Find the line in the entries below that contains "Exploration of Underlying". Repeat it exactly, and every line after it through the line that contains "Conversational Trees and Topical Branching".

▶ Records for this exercise

::::

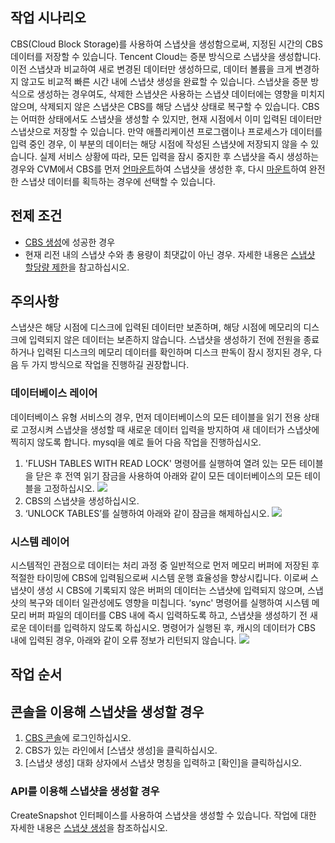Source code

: ## 작업 시나리오
CBS(Cloud Block Storage)를 사용하여 스냅샷을 생성함으로써, 지정된 시간의 CBS 데이터를 저장할 수 있습니다. Tencent Cloud는 증분 방식으로 스냅샷을 생성합니다. 이전 스냅샷과 비교하여 새로 변경된 데이터만 생성하므로, 데이터 볼륨을 크게 변경하지 않고도 비교적 빠른 시간 내에 스냅샷 생성을 완료할 수 있습니다. 스냅샷을 증분 방식으로 생성하는 경우여도, 삭제한 스냅샷은 사용하는 스냅샷 데이터에는 영향을 미치지 않으며, 삭제되지 않은 스냅샷은 CBS를 해당 스냅샷 상태로 복구할 수 있습니다.
CBS는 어떠한 상태에서도 스냅샷을 생성할 수 있지만, 현재 시점에서 이미 입력된 데이터만 스냅샷으로 저장할 수 있습니다. 만약 애플리케이션 프로그램이나 프로세스가 데이터를 입력 중인 경우, 이 부분의 데이터는 해당 시점에 작성된 스냅샷에 저장되지 않을 수 있습니다. 실제 서비스 상황에 따라, 모든 입력을 잠시 중지한 후 스냅샷을 즉시 생성하는 경우와 CVM에서 CBS를 먼저 [언마운트](https://intl.cloud.tencent.com/document/product/362/32400)하여 스냅샷을 생성한 후, 다시 [마운트](https://intl.cloud.tencent.com/document/product/362/32401)하여 완전한 스냅샷 데이터를 획득하는 경우에 선택할 수 있습니다.

## 전제 조건
- [CBS 생성](https://intl.cloud.tencent.com/document/product/362/5744)에 성공한 경우
- 현재 리전 내의 스냅샷 수와 총 용량이 최댓값이 아닌 경우. 자세한 내용은 [스냅샷 할당량 제한](https://intl.cloud.tencent.com/ko/document/product/362/32406?lang=ko&pg=#use-limits-on-snapshot)을 참고하십시오.

## 주의사항
스냅샷은 해당 시점에 디스크에 입력된 데이터만 보존하며, 해당 시점에 메모리의 디스크에 입력되지 않은 데이터는 보존하지 않습니다. 스냅샷을 생성하기 전에 전원을 종료하거나 입력된 디스크의 메모리 데이터를 확인하며 디스크 판독이 잠시 정지된 경우, 다음 두 가지 방식으로 작업을 진행하길 권장합니다.
### 데이터베이스 레이어
데이터베이스 유형 서비스의 경우, 먼저 데이터베이스의 모든 테이블을 읽기 전용 상태로 고정시켜 스냅샷을 생성할 때 새로운 데이터 입력을 방지하여 새 데이터가 스냅샷에 찍히지 않도록 합니다. mysql을 예로 들어 다음 작업을 진행하십시오.
1. 'FLUSH TABLES WITH READ LOCK' 명령어를 실행하여 열려 있는 모든 테이블을 닫은 후 전역 읽기 잠금을 사용하여 아래와 같이 모든 데이터베이스의 모든 테이블을 고정하십시오.
![](https://main.qcloudimg.com/raw/287ad27cec557a52a3386a60b937dc9b.png)
2. CBS의 스냅샷을 생성하십시오.
3. ‘UNLOCK TABLES’를 실행하여 아래와 같이 잠금을 해제하십시오.
![](https://main.qcloudimg.com/raw/8a5fdcb0df254f0f9afcf3ef86679fc0.png)

### 시스템 레이어
시스템적인 관점으로 데이터는 처리 과정 중 일반적으로 먼저 메모리 버퍼에 저장된 후 적절한 타이밍에 CBS에 입력됨으로써 시스템 운행 효율성을 향상시킵니다. 이로써 스냅샷이 생성 시 CBS에 기록되지 않은 버퍼의 데이터는 스냅샷에 입력되지 않으며, 스냅샷의 복구와 데이터 일관성에도 영향을 미칩니다.
‘sync' 명령어를 실행하여 시스템 메모리 버퍼 파일의 데이터를 CBS 내에 즉시 입력하도록 하고, 스냅샷을 생성하기 전 새로운 데이터를 입력하지 않도록 하십시오. 명령어가 실행된 후, 캐시의 데이터가 CBS 내에 입력된 경우, 아래와 같이 오류 정보가 리턴되지 않습니다.
![](https://main.qcloudimg.com/raw/e1b0ac245e325281a0693f7ae43946ff.png)



## 작업 순서
## 콘솔을 이용해 스냅샷을 생성할 경우
1. [CBS 콘솔](https://console.cloud.tencent.com/cvm/cbs)에 로그인하십시오.
2. CBS가 있는 라인에서 [스냅샷 생성]을 클릭하십시오.
3. [스냅샷 생성] 대화 상자에서 스냅샷 명칭을 입력하고 [확인]을 클릭하십시오.

### API를 이용해 스냅샷을 생성할 경우
CreateSnapshot 인터페이스를 사용하여 스냅샷을 생성할 수 있습니다. 작업에 대한 자세한 내용은 [스냅샷 생성](https://intl.cloud.tencent.com/document/product/362/15648)을 참조하십시오.
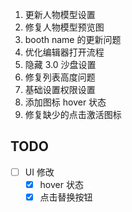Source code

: 1. 更新人物模型设置
2. 修复人物模型预览图
3. booth name 的更新问题
4. 优化编辑器打开流程
5. 隐藏 3.0 沙盘设置
6. 修复列表高度问题
7. 基础设置权限设置
8. 添加图标 hover 状态
9. 修复缺少的点击激活图标

## TODO

- [ ] UI 修改
	- [x] hover 状态
	- [x] 点击替换按钮
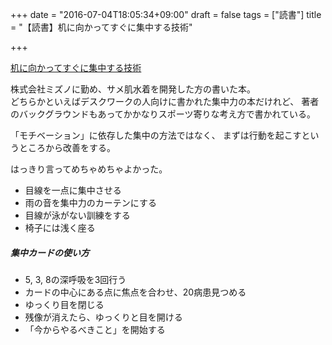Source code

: +++
date = "2016-07-04T18:05:34+09:00"
draft = false
tags = ["読書"]
title = "【読書】机に向かってすぐに集中する技術"

+++

<a  href="http://www.amazon.co.jp/gp/product/4894517019/ref=as_li_qf_sp_asin_tl?ie=UTF8&camp=247&creative=1211&creativeASIN=4894517019&linkCode=as2&tag=kotazi-22">机に向かってすぐに集中する技術</a><img src="http://ir-jp.amazon-adsystem.com/e/ir?t=kotazi-22&l=as2&o=9&a=4894517019" width="1" height="1" border="0" alt="" style="border:none !important; margin:0px !important;" />


株式会社ミズノに勤め、サメ肌水着を開発した方の書いた本。  
どちらかといえばデスクワークの人向けに書かれた集中力の本だけれど、
著者のバックグラウンドもあってかかなりスポーツ寄りな考え方で書かれている。


「モチベーション」に依存した集中の方法ではなく、
まずは行動を起こすというところから改善をする。

はっきり言ってめちゃめちゃよかった。


- 目線を一点に集中させる
- 雨の音を集中力のカーテンにする
- 目線が泳がない訓練をする
- 椅子には浅く座る

##### 集中カードの使い方

- 5, 3, 8の深呼吸を3回行う
- カードの中心にある点に焦点を合わせ、20病患見つめる
- ゆっくり目を閉じる
- 残像が消えたら、ゆっくりと目を開ける
- 「今からやるべきこと」を開始する
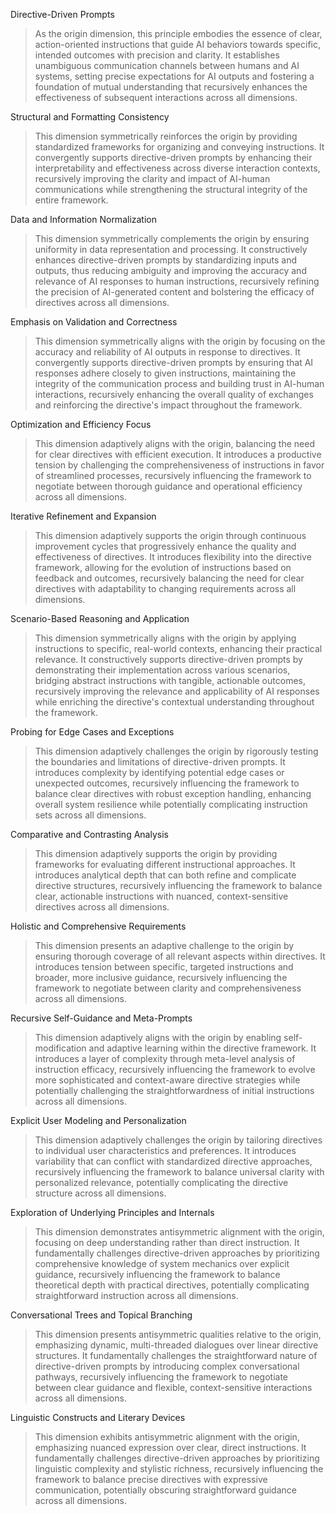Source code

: Directive-Driven Prompts

> As the origin dimension, this principle embodies the essence of clear, action-oriented instructions that guide AI behaviors towards specific, intended outcomes with precision and clarity. It establishes unambiguous communication channels between humans and AI systems, setting precise expectations for AI outputs and fostering a foundation of mutual understanding that recursively enhances the effectiveness of subsequent interactions across all dimensions.

Structural and Formatting Consistency

> This dimension symmetrically reinforces the origin by providing standardized frameworks for organizing and conveying instructions. It convergently supports directive-driven prompts by enhancing their interpretability and effectiveness across diverse interaction contexts, recursively improving the clarity and impact of AI-human communications while strengthening the structural integrity of the entire framework.

Data and Information Normalization

> This dimension symmetrically complements the origin by ensuring uniformity in data representation and processing. It constructively enhances directive-driven prompts by standardizing inputs and outputs, thus reducing ambiguity and improving the accuracy and relevance of AI responses to human instructions, recursively refining the precision of AI-generated content and bolstering the efficacy of directives across all dimensions.

Emphasis on Validation and Correctness

> This dimension symmetrically aligns with the origin by focusing on the accuracy and reliability of AI outputs in response to directives. It convergently supports directive-driven prompts by ensuring that AI responses adhere closely to given instructions, maintaining the integrity of the communication process and building trust in AI-human interactions, recursively enhancing the overall quality of exchanges and reinforcing the directive's impact throughout the framework.

Optimization and Efficiency Focus

> This dimension adaptively aligns with the origin, balancing the need for clear directives with efficient execution. It introduces a productive tension by challenging the comprehensiveness of instructions in favor of streamlined processes, recursively influencing the framework to negotiate between thorough guidance and operational efficiency across all dimensions.

Iterative Refinement and Expansion

> This dimension adaptively supports the origin through continuous improvement cycles that progressively enhance the quality and effectiveness of directives. It introduces flexibility into the directive framework, allowing for the evolution of instructions based on feedback and outcomes, recursively balancing the need for clear directives with adaptability to changing requirements across all dimensions.

Scenario-Based Reasoning and Application

> This dimension symmetrically aligns with the origin by applying instructions to specific, real-world contexts, enhancing their practical relevance. It constructively supports directive-driven prompts by demonstrating their implementation across various scenarios, bridging abstract instructions with tangible, actionable outcomes, recursively improving the relevance and applicability of AI responses while enriching the directive's contextual understanding throughout the framework.

Probing for Edge Cases and Exceptions

> This dimension adaptively challenges the origin by rigorously testing the boundaries and limitations of directive-driven prompts. It introduces complexity by identifying potential edge cases or unexpected outcomes, recursively influencing the framework to balance clear directives with robust exception handling, enhancing overall system resilience while potentially complicating instruction sets across all dimensions.

Comparative and Contrasting Analysis

> This dimension adaptively supports the origin by providing frameworks for evaluating different instructional approaches. It introduces analytical depth that can both refine and complicate directive structures, recursively influencing the framework to balance clear, actionable instructions with nuanced, context-sensitive directives across all dimensions.

Holistic and Comprehensive Requirements

> This dimension presents an adaptive challenge to the origin by ensuring thorough coverage of all relevant aspects within directives. It introduces tension between specific, targeted instructions and broader, more inclusive guidance, recursively influencing the framework to negotiate between clarity and comprehensiveness across all dimensions.

Recursive Self-Guidance and Meta-Prompts

> This dimension adaptively aligns with the origin by enabling self-modification and adaptive learning within the directive framework. It introduces a layer of complexity through meta-level analysis of instruction efficacy, recursively influencing the framework to evolve more sophisticated and context-aware directive strategies while potentially challenging the straightforwardness of initial instructions across all dimensions.

Explicit User Modeling and Personalization

> This dimension adaptively challenges the origin by tailoring directives to individual user characteristics and preferences. It introduces variability that can conflict with standardized directive approaches, recursively influencing the framework to balance universal clarity with personalized relevance, potentially complicating the directive structure across all dimensions.

Exploration of Underlying Principles and Internals

> This dimension demonstrates antisymmetric alignment with the origin, focusing on deep understanding rather than direct instruction. It fundamentally challenges directive-driven approaches by prioritizing comprehensive knowledge of system mechanics over explicit guidance, recursively influencing the framework to balance theoretical depth with practical directives, potentially complicating straightforward instruction across all dimensions.

Conversational Trees and Topical Branching

> This dimension presents antisymmetric qualities relative to the origin, emphasizing dynamic, multi-threaded dialogues over linear directive structures. It fundamentally challenges the straightforward nature of directive-driven prompts by introducing complex conversational pathways, recursively influencing the framework to negotiate between clear guidance and flexible, context-sensitive interactions across all dimensions.

Linguistic Constructs and Literary Devices

> This dimension exhibits antisymmetric alignment with the origin, emphasizing nuanced expression over clear, direct instructions. It fundamentally challenges directive-driven approaches by prioritizing linguistic complexity and stylistic richness, recursively influencing the framework to balance precise directives with expressive communication, potentially obscuring straightforward guidance across all dimensions.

::::

▶ Reply to the exercise
Exploration of Underlying Principles and Internals

> This dimension demonstrates antisymmetric alignment with the origin, focusing on deep understanding rather than direct instruction. It fundamentally challenges directive-driven approaches by prioritizing comprehensive knowledge of system mechanics over explicit guidance, recursively influencing the framework to balance theoretical depth with practical directives, potentially complicating straightforward instruction across all dimensions.

Conversational Trees and Topical Branching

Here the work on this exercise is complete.